Copyscape Improved Again

Last week, I received another email from Gideon Greenspan of Copyscape telling me that he and his team had made further tweaks to the system that should, in theory, drastically improve the services ability to detect cases of mass plagiarism.

The service had already shown promising improvements after the first review was so unimpressive. However, even though the product was much better than before the changes, there were still caveats that prevented me from offering an unrestrained endorsement.

So the question became whether or not the new improvements would be enough to eliminate those caveats. I decided to find out and grabbed my test works for yet a third round of Copyscape testing.

Twice As Good

In the first round of improvements, it was hard to do much worse. On the poem Teardrops, Copyscape had failed to find any matches. However, on the second pass, Copyscape’s performance improved drastically to catch 10 of 25 results.

While a drastic improvement, it still resulted in over half of all copies going undetected.

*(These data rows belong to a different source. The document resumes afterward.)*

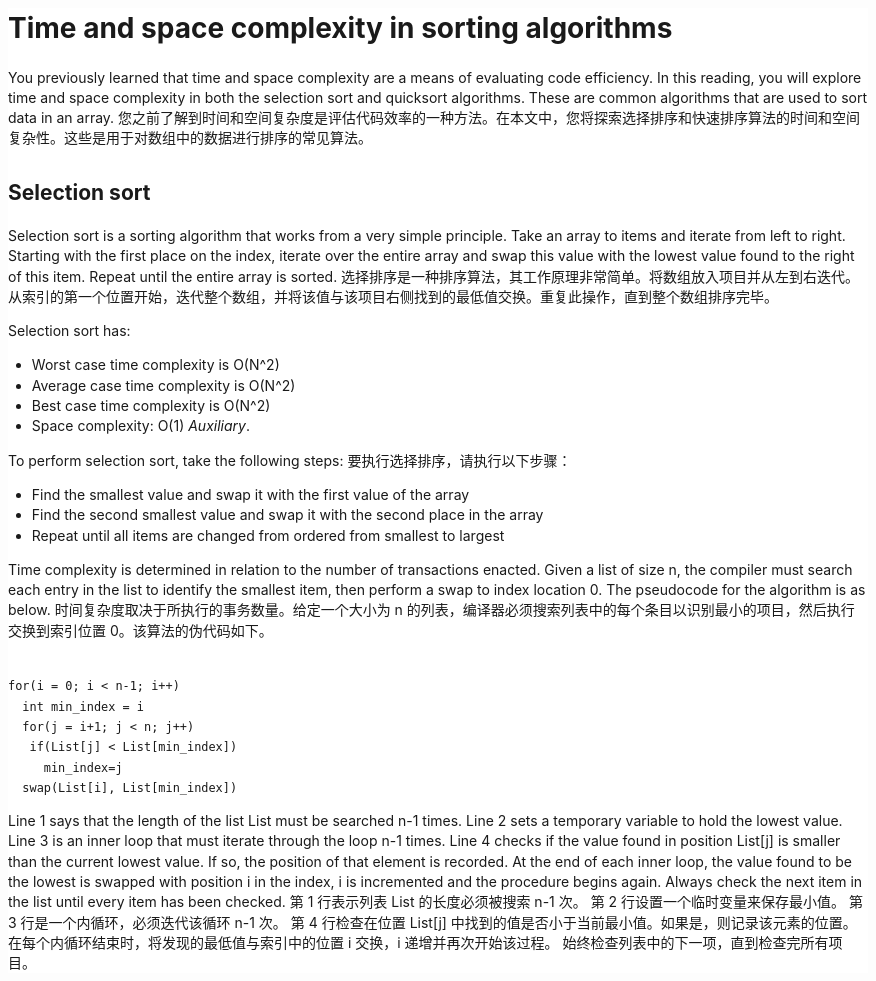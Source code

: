 # Time and space complexity in sorting algorithms

You previously learned that time and space complexity are a means of evaluating code efficiency. In this reading, you will explore time and space complexity in both the selection sort and quicksort algorithms. These are common algorithms that are used to sort data in an array.
您之前了解到时间和空间复杂度是评估代码效率的一种方法。在本文中，您将探索选择排序和快速排序算法的时间和空间复杂性。这些是用于对数组中的数据进行排序的常见算法。

##  **Selection sort**

Selection sort is a sorting algorithm that works from a very simple principle. Take an array to items and iterate from left to right. Starting with the first place on the index, iterate over the entire array and swap this value with the lowest value found to the right of this item. Repeat until the entire array is sorted.
选择排序是一种排序算法，其工作原理非常简单。将数组放入项目并从左到右迭代。从索引的第一个位置开始，迭代整个数组，并将该值与该项目右侧找到的最低值交换。重复此操作，直到整个数组排序完毕。

Selection sort has:
-   Worst case time complexity is O(N^2)
-   Average case time complexity is O(N^2)
-   Best case time complexity is O(N^2)
-   Space complexity: O(1) _Auxiliary_.


To perform selection sort, take the following steps:
要执行选择排序，请执行以下步骤：

-   Find the smallest value and swap it with the first value of the array
-   Find the second smallest value and swap it with the second place in the array
-   Repeat until all items are changed from ordered from smallest to largest


Time complexity is determined in relation to the number of transactions enacted. Given a list of size n, the compiler must search each entry in the list to identify the smallest item, then perform a swap to index location 0. The pseudocode for the algorithm is as below.
时间复杂度取决于所执行的事务数量。给定一个大小为 n 的列表，编译器必须搜索列表中的每个条目以识别最小的项目，然后执行交换到索引位置 0。该算法的伪代码如下。

```

for(i = 0; i < n-1; i++)
  int min_index = i
  for(j = i+1; j < n; j++)
   if(List[j] < List[min_index])
     min_index=j 
  swap(List[i], List[min_index])
```

Line 1 says that the length of the list List must be searched n-1 times. 
Line 2 sets a temporary variable to hold the lowest value. 
Line 3 is an inner loop that must iterate through the loop n-1 times. 
Line 4 checks if the value found in position List\[j\] is smaller than the current lowest value. If so, the position of that element is recorded. At the end of each inner loop, the value found to be the lowest is swapped with position i in the index, i is incremented and the procedure begins again. Always check the next item in the list until every item has been checked.
第 1 行表示列表 List 的长度必须被搜索 n-1 次。
第 2 行设置一个临时变量来保存最小值。
第 3 行是一个内循环，必须迭代该循环 n-1 次。
第 4 行检查在位置 List[j] 中找到的值是否小于当前最小值。如果是，则记录该元素的位置。
在每个内循环结束时，将发现的最低值与索引中的位置 i 交换，i 递增并再次开始该过程。
始终检查列表中的下一项，直到检查完所有项目。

However, with the latest changes, Copyscape more than doubled the number of copies it detected. On the first poem, it caught 31 copies out of a potential 36. On the second poem, Copyscape caught 41 results out of what Google listed as 97 potential results (Note: That number seems incredibly high to even me, I am investigating it currently).

See the results from all three tests blow:

First Run:

ccbefore1.png

Second Run:

ccafter1.png

Third Run:

teardrops 3

Some of the bump in the third test is due to increased plagiarism on the poem, due largely to one or two people whom I am I am working on resolution with, but even discounting the increased number of targets, the accuracy has gone way up. Where, previously, Copyscape caught less than half of all potential results, it now caught over 86%.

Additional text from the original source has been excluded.